→ **SUPPLIED DATA**:
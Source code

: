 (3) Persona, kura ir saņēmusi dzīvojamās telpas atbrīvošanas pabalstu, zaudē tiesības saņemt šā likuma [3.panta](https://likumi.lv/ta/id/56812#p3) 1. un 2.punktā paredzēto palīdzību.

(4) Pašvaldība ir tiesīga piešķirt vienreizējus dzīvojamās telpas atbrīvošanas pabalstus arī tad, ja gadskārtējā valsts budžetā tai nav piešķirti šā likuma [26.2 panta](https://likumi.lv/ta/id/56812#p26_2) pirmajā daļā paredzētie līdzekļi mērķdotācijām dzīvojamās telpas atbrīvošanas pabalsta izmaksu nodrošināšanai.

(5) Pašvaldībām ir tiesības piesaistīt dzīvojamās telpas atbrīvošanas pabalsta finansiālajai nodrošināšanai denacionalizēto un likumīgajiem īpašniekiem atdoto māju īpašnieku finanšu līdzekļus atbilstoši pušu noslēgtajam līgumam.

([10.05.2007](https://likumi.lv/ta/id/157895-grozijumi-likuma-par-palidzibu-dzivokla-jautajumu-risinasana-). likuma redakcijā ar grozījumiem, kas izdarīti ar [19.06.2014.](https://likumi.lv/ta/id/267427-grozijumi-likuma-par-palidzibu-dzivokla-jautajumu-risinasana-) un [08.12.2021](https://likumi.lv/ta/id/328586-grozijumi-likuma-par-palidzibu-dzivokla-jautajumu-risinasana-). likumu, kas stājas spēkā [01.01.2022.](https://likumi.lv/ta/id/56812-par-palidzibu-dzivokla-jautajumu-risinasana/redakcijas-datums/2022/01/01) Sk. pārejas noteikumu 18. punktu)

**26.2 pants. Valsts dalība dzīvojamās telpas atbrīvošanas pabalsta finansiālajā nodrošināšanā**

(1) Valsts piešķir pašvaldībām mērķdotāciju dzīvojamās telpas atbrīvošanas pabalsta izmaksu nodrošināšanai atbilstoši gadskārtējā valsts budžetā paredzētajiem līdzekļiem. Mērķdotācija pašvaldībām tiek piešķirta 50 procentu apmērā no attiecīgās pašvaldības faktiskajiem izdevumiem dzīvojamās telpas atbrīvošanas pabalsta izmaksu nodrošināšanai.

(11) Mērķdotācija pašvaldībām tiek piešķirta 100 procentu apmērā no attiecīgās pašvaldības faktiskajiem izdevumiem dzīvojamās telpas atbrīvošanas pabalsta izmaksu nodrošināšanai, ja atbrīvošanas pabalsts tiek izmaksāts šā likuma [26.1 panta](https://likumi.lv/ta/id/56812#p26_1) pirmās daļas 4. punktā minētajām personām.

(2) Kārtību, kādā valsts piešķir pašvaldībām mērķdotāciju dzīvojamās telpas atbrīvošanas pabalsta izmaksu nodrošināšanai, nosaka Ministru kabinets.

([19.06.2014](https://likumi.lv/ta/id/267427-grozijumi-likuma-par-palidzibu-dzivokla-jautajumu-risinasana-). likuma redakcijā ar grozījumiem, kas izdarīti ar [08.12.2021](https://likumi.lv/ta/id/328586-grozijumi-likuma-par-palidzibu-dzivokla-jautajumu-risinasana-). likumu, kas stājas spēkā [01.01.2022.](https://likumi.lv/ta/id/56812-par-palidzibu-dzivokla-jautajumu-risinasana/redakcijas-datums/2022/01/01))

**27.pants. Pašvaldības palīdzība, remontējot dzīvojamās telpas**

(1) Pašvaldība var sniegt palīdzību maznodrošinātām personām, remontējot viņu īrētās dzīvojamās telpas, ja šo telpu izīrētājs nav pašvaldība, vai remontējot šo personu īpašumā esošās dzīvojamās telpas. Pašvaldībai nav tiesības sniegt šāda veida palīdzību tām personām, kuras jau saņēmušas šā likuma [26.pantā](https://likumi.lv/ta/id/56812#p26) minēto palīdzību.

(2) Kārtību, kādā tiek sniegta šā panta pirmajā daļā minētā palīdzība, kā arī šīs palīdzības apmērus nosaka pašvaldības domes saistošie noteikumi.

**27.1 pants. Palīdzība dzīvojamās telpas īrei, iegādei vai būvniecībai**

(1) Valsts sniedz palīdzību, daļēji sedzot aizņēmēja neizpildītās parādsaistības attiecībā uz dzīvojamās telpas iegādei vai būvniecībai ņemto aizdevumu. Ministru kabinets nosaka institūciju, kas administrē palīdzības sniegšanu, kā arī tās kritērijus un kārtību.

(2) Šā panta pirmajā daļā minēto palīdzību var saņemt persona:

→ **WORK TASK**: Reproduce all of the entries word for word.

→ **ANSWER FOR THE TASK**:
Source code

: (3) Persona, kura ir saņēmusi dzīvojamās telpas atbrīvošanas pabalstu, zaudē tiesības saņemt šā likuma [3.panta](https://likumi.lv/ta/id/56812#p3) 1. un 2.punktā paredzēto palīdzību.

(4) Pašvaldība ir tiesīga piešķirt vienreizējus dzīvojamās telpas atbrīvošanas pabalstus arī tad, ja gadskārtējā valsts budžetā tai nav piešķirti šā likuma [26.2 panta](https://likumi.lv/ta/id/56812#p26_2) pirmajā daļā paredzētie līdzekļi mērķdotācijām dzīvojamās telpas atbrīvošanas pabalsta izmaksu nodrošināšanai.

(5) Pašvaldībām ir tiesības piesaistīt dzīvojamās telpas atbrīvošanas pabalsta finansiālajai nodrošināšanai denacionalizēto un likumīgajiem īpašniekiem atdoto māju īpašnieku finanšu līdzekļus atbilstoši pušu noslēgtajam līgumam.

([10.05.2007](https://likumi.lv/ta/id/157895-grozijumi-likuma-par-palidzibu-dzivokla-jautajumu-risinasana-). likuma redakcijā ar grozījumiem, kas izdarīti ar [19.06.2014.](https://likumi.lv/ta/id/267427-grozijumi-likuma-par-palidzibu-dzivokla-jautajumu-risinasana-) un [08.12.2021](https://likumi.lv/ta/id/328586-grozijumi-likuma-par-palidzibu-dzivokla-jautajumu-risinasana-). likumu, kas stājas spēkā [01.01.2022.](https://likumi.lv/ta/id/56812-par-palidzibu-dzivokla-jautajumu-risinasana/redakcijas-datums/2022/01/01) Sk. pārejas noteikumu 18. punktu)

**26.2 pants. Valsts dalība dzīvojamās telpas atbrīvošanas pabalsta finansiālajā nodrošināšanā**

(1) Valsts piešķir pašvaldībām mērķdotāciju dzīvojamās telpas atbrīvošanas pabalsta izmaksu nodrošināšanai atbilstoši gadskārtējā valsts budžetā paredzētajiem līdzekļiem. Mērķdotācija pašvaldībām tiek piešķirta 50 procentu apmērā no attiecīgās pašvaldības faktiskajiem izdevumiem dzīvojamās telpas atbrīvošanas pabalsta izmaksu nodrošināšanai.

(11) Mērķdotācija pašvaldībām tiek piešķirta 100 procentu apmērā no attiecīgās pašvaldības faktiskajiem izdevumiem dzīvojamās telpas atbrīvošanas pabalsta izmaksu nodrošināšanai, ja atbrīvošanas pabalsts tiek izmaksāts šā likuma [26.1 panta](https://likumi.lv/ta/id/56812#p26_1) pirmās daļas 4. punktā minētajām personām.

(2) Kārtību, kādā valsts piešķir pašvaldībām mērķdotāciju dzīvojamās telpas atbrīvošanas pabalsta izmaksu nodrošināšanai, nosaka Ministru kabinets.

([19.06.2014](https://likumi.lv/ta/id/267427-grozijumi-likuma-par-palidzibu-dzivokla-jautajumu-risinasana-). likuma redakcijā ar grozījumiem, kas izdarīti ar [08.12.2021](https://likumi.lv/ta/id/328586-grozijumi-likuma-par-palidzibu-dzivokla-jautajumu-risinasana-). likumu, kas stājas spēkā [01.01.2022.](https://likumi.lv/ta/id/56812-par-palidzibu-dzivokla-jautajumu-risinasana/redakcijas-datums/2022/01/01))

**27.pants. Pašvaldības palīdzība, remontējot dzīvojamās telpas**

(1) Pašvaldība var sniegt palīdzību maznodrošinātām personām, remontējot viņu īrētās dzīvojamās telpas, ja šo telpu izīrētājs nav pašvaldība, vai remontējot šo personu īpašumā esošās dzīvojamās telpas. Pašvaldībai nav tiesības sniegt šāda veida palīdzību tām personām, kuras jau saņēmušas šā likuma [26.pantā](https://likumi.lv/ta/id/56812#p26) minēto palīdzību.

(2) Kārtību, kādā tiek sniegta šā panta pirmajā daļā minētā palīdzība, kā arī šīs palīdzības apmērus nosaka pašvaldības domes saistošie noteikumi.

**27.1 pants. Palīdzība dzīvojamās telpas īrei, iegādei vai būvniecībai**

(1) Valsts sniedz palīdzību, daļēji sedzot aizņēmēja neizpildītās parādsaistības attiecībā uz dzīvojamās telpas iegādei vai būvniecībai ņemto aizdevumu. Ministru kabinets nosaka institūciju, kas administrē palīdzības sniegšanu, kā arī tās kritērijus un kārtību.

(2) Šā panta pirmajā daļā minēto palīdzību var saņemt persona:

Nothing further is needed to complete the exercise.